I had a great guest that came in who was interested in, but didn't know a lot about whiskey, and she asked "can you tell the difference between a $85 bottle of whiskey and a $11 bottle of whiskey?" Then I asked her what her hobbies were. She said she was super into fitness and going to gyms. After a while, I asked her, well, can you tell the difference between a $11 a month gym and a $85 a month gym? And then we figured her out and she drank some whiskey.


DP: If you could have a drink with any famous person, living or dead, who would it be and what would you drink?
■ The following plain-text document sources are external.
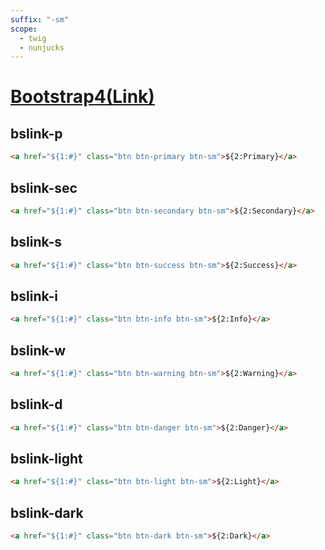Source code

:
 ```yaml
---
suffix: "-sm"
scope: 
  - twig
  - nunjucks
---
```

[Bootstrap4(Link)](https://getbootstrap.com/docs/4.6/components/buttons/)
=====================

bslink-p
---------------------

```html
<a href="${1:#}" class="btn btn-primary btn-sm">${2:Primary}</a>
```

bslink-sec
---------------------

```html
<a href="${1:#}" class="btn btn-secondary btn-sm">${2:Secondary}</a>
```

bslink-s
---------------------

```html
<a href="${1:#}" class="btn btn-success btn-sm">${2:Success}</a>
```

bslink-i
---------------------

```html
<a href="${1:#}" class="btn btn-info btn-sm">${2:Info}</a>
```

bslink-w
---------------------

```html
<a href="${1:#}" class="btn btn-warning btn-sm">${2:Warning}</a>
```

bslink-d
---------------------

```html
<a href="${1:#}" class="btn btn-danger btn-sm">${2:Danger}</a>
```

bslink-light
---------------------

```html
<a href="${1:#}" class="btn btn-light btn-sm">${2:Light}</a>
```

bslink-dark
---------------------

```html
<a href="${1:#}" class="btn btn-dark btn-sm">${2:Dark}</a>
```
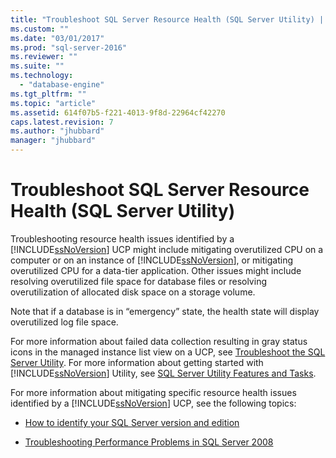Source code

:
 ```yaml
---
title: "Troubleshoot SQL Server Resource Health (SQL Server Utility) | Microsoft Docs"
ms.custom: ""
ms.date: "03/01/2017"
ms.prod: "sql-server-2016"
ms.reviewer: ""
ms.suite: ""
ms.technology: 
  - "database-engine"
ms.tgt_pltfrm: ""
ms.topic: "article"
ms.assetid: 614f07b5-f221-4013-9f8d-22964cf42270
caps.latest.revision: 7
ms.author: "jhubbard"
manager: "jhubbard"
---
```

# Troubleshoot SQL Server Resource Health (SQL Server Utility)
  Troubleshooting resource health issues identified by a [!INCLUDE[ssNoVersion](../../advanced-analytics/r-services/includes/ssnoversion-md.md)] UCP might include mitigating overutilized CPU on a computer or on an instance of [!INCLUDE[ssNoVersion](../../advanced-analytics/r-services/includes/ssnoversion-md.md)], or mitigating overutilized CPU for a data-tier application. Other issues might include resolving overutilized file space for database files or resolving overutilization of allocated disk space on a storage volume.  
  
 Note that if a database is in “emergency” state, the health state will display overutilized log file space.  
  
 For more information about failed data collection resulting in gray status icons in the managed instance list view on a UCP, see [Troubleshoot the SQL Server Utility](../Topic/Troubleshoot%20the%20SQL%20Server%20Utility.md). For more information about getting started with [!INCLUDE[ssNoVersion](../../advanced-analytics/r-services/includes/ssnoversion-md.md)] Utility, see [SQL Server Utility Features and Tasks](../../relational-databases/manage/sql-server-utility-features-and-tasks.md).  
  
 For more information about mitigating specific resource health issues identified by a [!INCLUDE[ssNoVersion](../../advanced-analytics/r-services/includes/ssnoversion-md.md)] UCP, see the following topics:  
  
-   [How to identify your SQL Server version and edition](http://go.microsoft.com/fwlink/?LinkID=178504)  
  
-   [Troubleshooting Performance Problems in SQL Server 2008](http://go.microsoft.com/fwlink/?LinkId=151354)  
  
  
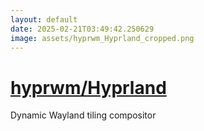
 ```yaml
---
layout: default
date: 2025-02-21T03:49:42.250629
image: assets/hyprwm_Hyprland_cropped.png
---
```


# [hyprwm/Hyprland](https://github.com/hyprwm/Hyprland)

Dynamic Wayland tiling compositor
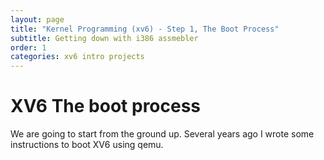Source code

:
 ```yaml
---
layout: page
title: "Kernel Programming (xv6) - Step 1, The Boot Process"
subtitle: Getting down with i386 assmebler
order: 1
categories: xv6 intro projects
---
```


# XV6 The boot process


We are going to start from the ground up. Several years ago I wrote some instructions to boot XV6 using qemu.




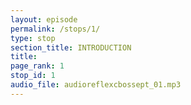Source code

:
 ```yaml
---
layout: episode
permalink: /stops/1/
type: stop
section_title: INTRODUCTION
title: 
page_rank: 1
stop_id: 1
audio_file: audioreflexcbossept_01.mp3
---
```

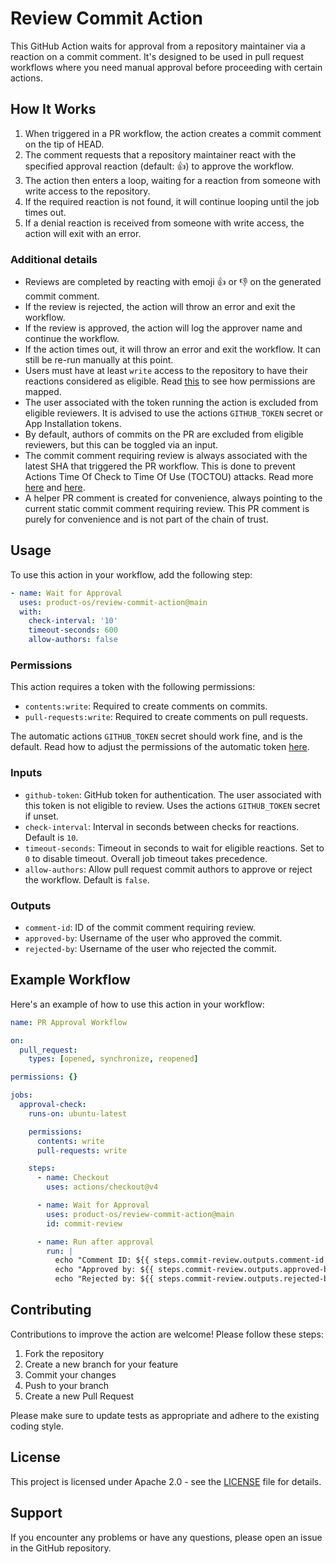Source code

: # Review Commit Action

This GitHub Action waits for approval from a repository maintainer via a
reaction on a commit comment. It's designed to be used in pull request workflows
where you need manual approval before proceeding with certain actions.

## How It Works

1. When triggered in a PR workflow, the action creates a commit comment on the
   tip of HEAD.
2. The comment requests that a repository maintainer react with the specified
   approval reaction (default: 👍) to approve the workflow.
3. The action then enters a loop, waiting for a reaction from someone with write
   access to the repository.
4. If the required reaction is not found, it will continue looping until the job
   times out.
5. If a denial reaction is received from someone with write access, the action
   will exit with an error.

### Additional details

- Reviews are completed by reacting with emoji 👍 or 👎 on the generated commit
  comment.
- If the review is rejected, the action will throw an error and exit the
  workflow.
- If the review is approved, the action will log the approver name and continue
  the workflow.
- If the action times out, it will throw an error and exit the workflow. It can
  still be re-run manually at this point.
- Users must have at least `write` access to the repository to have their
  reactions considered as eligible. Read
  [this](https://docs.github.com/en/rest/collaborators/collaborators?apiVersion=2022-11-28#get-repository-permissions-for-a-user)
  to see how permissions are mapped.
- The user associated with the token running the action is excluded from
  eligible reviewers. It is advised to use the actions `GITHUB_TOKEN` secret or
  App Installation tokens.
- By default, authors of commits on the PR are excluded from eligible reviewers,
  but this can be toggled via an input.
- The commit comment requiring review is always associated with the latest SHA
  that triggered the PR workflow. This is done to prevent Actions Time Of Check
  to Time Of Use (TOCTOU) attacks. Read more
  [here](https://securitylab.github.com/resources/github-actions-preventing-pwn-requests/)
  and [here](https://github.com/AdnaneKhan/ActionsTOCTOU/blob/main/README.md).
- A helper PR comment is created for convenience, always pointing to the current
  static commit comment requiring review. This PR comment is purely for
  convenience and is not part of the chain of trust.

## Usage

To use this action in your workflow, add the following step:

```yaml
- name: Wait for Approval
  uses: product-os/review-commit-action@main
  with:
    check-interval: '10'
    timeout-seconds: 600
    allow-authors: false
```

### Permissions

This action requires a token with the following permissions:

- `contents:write`: Required to create comments on commits.
- `pull-requests:write`: Required to create comments on pull requests.

The automatic actions `GITHUB_TOKEN` secret should work fine, and is the
default. Read how to adjust the permissions of the automatic token
[here](https://docs.github.com/en/actions/writing-workflows/choosing-what-your-workflow-does/controlling-permissions-for-github_token).

### Inputs

- `github-token`: GitHub token for authentication. The user associated with this
  token is not eligible to review. Uses the actions `GITHUB_TOKEN` secret if
  unset.
- `check-interval`: Interval in seconds between checks for reactions. Default is
  `10`.
- `timeout-seconds`: Timeout in seconds to wait for eligible reactions. Set to
  `0` to disable timeout. Overall job timeout takes precedence.
- `allow-authors`: Allow pull request commit authors to approve or reject the
  workflow. Default is `false`.

### Outputs

- `comment-id`: ID of the commit comment requiring review.
- `approved-by`: Username of the user who approved the commit.
- `rejected-by`: Username of the user who rejected the commit.

## Example Workflow

Here's an example of how to use this action in your workflow:

```yaml
name: PR Approval Workflow

on:
  pull_request:
    types: [opened, synchronize, reopened]

permissions: {}

jobs:
  approval-check:
    runs-on: ubuntu-latest

    permissions:
      contents: write
      pull-requests: write

    steps:
      - name: Checkout
        uses: actions/checkout@v4

      - name: Wait for Approval
        uses: product-os/review-commit-action@main
        id: commit-review

      - name: Run after approval
        run: |
          echo "Comment ID: ${{ steps.commit-review.outputs.comment-id }}"
          echo "Approved by: ${{ steps.commit-review.outputs.approved-by }}"
          echo "Rejected by: ${{ steps.commit-review.outputs.rejected-by }}"
```

## Contributing

Contributions to improve the action are welcome! Please follow these steps:

1. Fork the repository
2. Create a new branch for your feature
3. Commit your changes
4. Push to your branch
5. Create a new Pull Request

Please make sure to update tests as appropriate and adhere to the existing
coding style.

## License

This project is licensed under Apache 2.0 - see the [LICENSE](LICENSE) file for
details.

## Support

If you encounter any problems or have any questions, please open an issue in the
GitHub repository.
TF: Okay. It would definitely be a standup comedian just because of outside the box thinking. Probably someone like George Carlin, me and him, we drink old fashions, and we talk about thoughts that we have that kept us out of the good schools. That's one of those weird quotes that I thought about throughout my life. He would make interesting observations, like, "why do we park in driveways and drive in parkways?" He would go on a rant, and then at the end, he'd say, "these are the kind of thoughts that kept me out of the good schools," and for some reason, that stuck with me. So I would love that. He's definitely someone that my grandfather, father, and I were able to sit down and watch together. I'd just love to pick a man's brain like that.